_MEDICINE Alzheimer's

_Plaque Bust

Drexel is leading a landmark investigation of a new drug that may prevent the plaque buildup thought to cause Alzheimer’s dementia.

_Carol F. Lippa

Lippa is director of the Cognitive Neurology and Alzheimer's program in the Drexel Neurosciences Institute.

Brain scans show that protein plaques associated with Alzheimer’s disease accumulate for years or even decades before people begin to experience cognitive decline. Once the process takes hold, there is little doctors can do to reverse it.

Researchers believe the best hope is to stop the progression of plaque buildup before symptoms begin.

A new landmark study will evaluate a new drug, called solanezumab, that may reduce plaque formation.

The study, called A4 for Anti-Amyloid in Asymptomatic Alzheimer’s Disease Study, will examine healthy people whose brain scans show the build up of the protein associated with the disease — but who do not yet have any memory loss or other symptoms. The study will determine if solanezumab can clear the built-up plaque of the protein, called amyloid, before brain cells are impaired.

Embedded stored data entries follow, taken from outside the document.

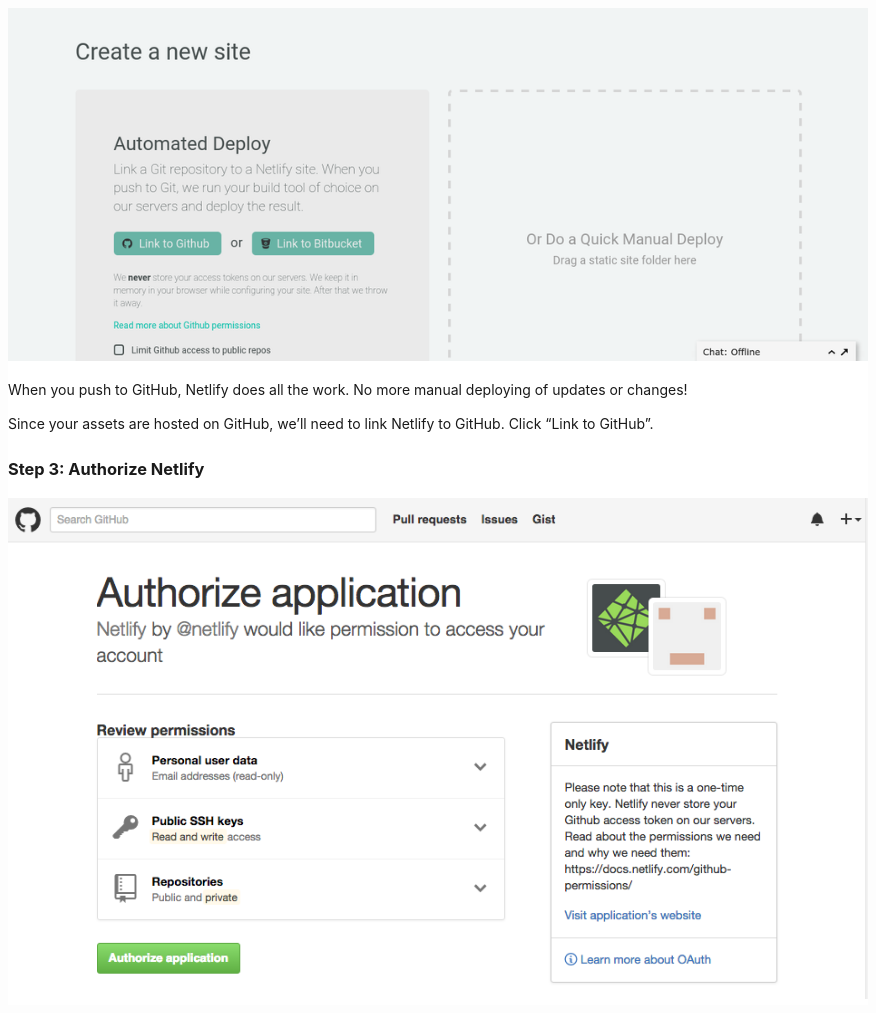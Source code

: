 ![step 2 - link](/v3/img/blog/step2link.png)

When you push to GitHub, Netlify does all the work. No more manual deploying of updates or changes!

Since your assets are hosted on GitHub, we’ll need to link Netlify to GitHub. Click “Link to GitHub”.

### Step 3: Authorize Netlify

![step 3 - authorize](/v3/img/blog/step3authorize.png)

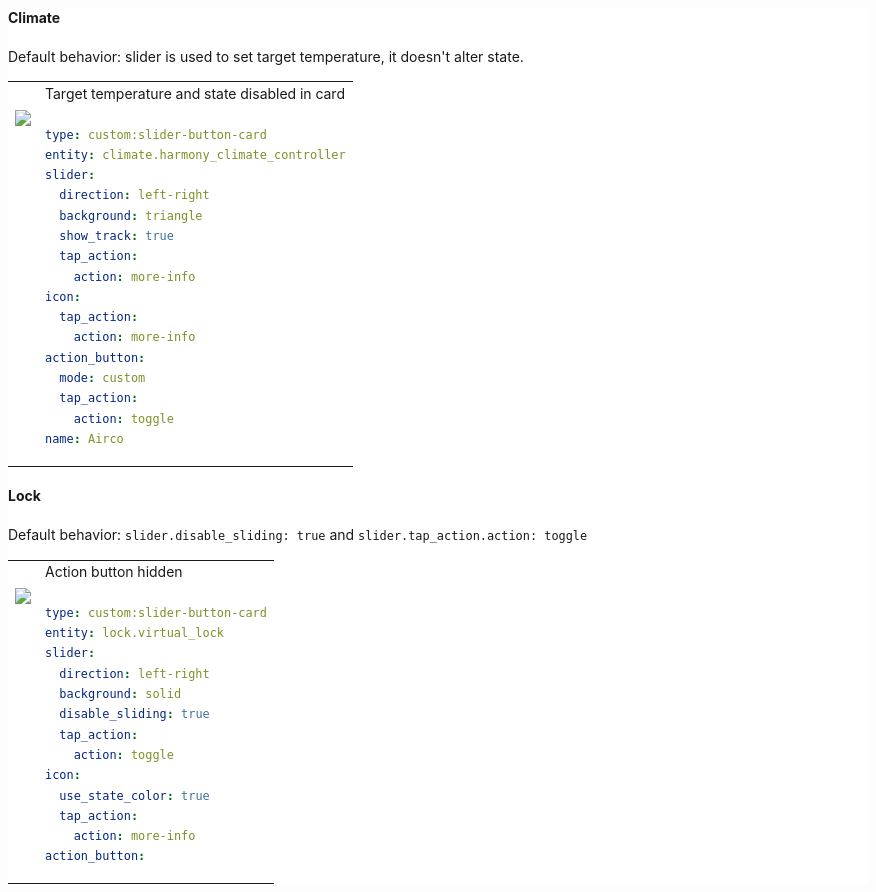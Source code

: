 #### Climate
Default behavior: slider is used to set target temperature, it doesn't alter state.
<table>
<tr>
<td></td>
<td>Target temperature and state disabled in card 
</td>
</tr>
<tr>
<td><img src="https://raw.githubusercontent.com/lizsugar/slider-button-card/main/assets/examples/climate.gif">  
</td>
<td valign="top">

```yaml
type: custom:slider-button-card
entity: climate.harmony_climate_controller
slider:
  direction: left-right
  background: triangle
  show_track: true
  tap_action:
    action: more-info
icon:
  tap_action:
    action: more-info
action_button:
  mode: custom
  tap_action:
    action: toggle
name: Airco

```  
</td>
</tr>
</table>

#### Lock
Default behavior: `slider.disable_sliding: true` and `slider.tap_action.action: toggle`
<table>
<tr>
<td></td>
<td>Action button hidden 
</td>
</tr>
<tr>
<td><img src="https://raw.githubusercontent.com/lizsugar/slider-button-card/main/assets/examples/lock.gif">  
</td>
<td valign="top">

```yaml
type: custom:slider-button-card
entity: lock.virtual_lock
slider:
  direction: left-right
  background: solid
  disable_sliding: true
  tap_action:
    action: toggle
icon:
  use_state_color: true
  tap_action:
    action: more-info
action_button:
```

The principal investigator is Carol F. Lippa, director of the Cognitive Neurology and Alzheimer’s program at Drexel Neurosciences Institute, which is one of 60 study sites around the world. G. Peter Gliebus, assistant professor of neurology in the institute, is also part of the research team.

“Clearing out the amyloid is like clearing out the kindling before the fire starts,” Lippa says. “We are hopeful we can prevent Alzheimer’s.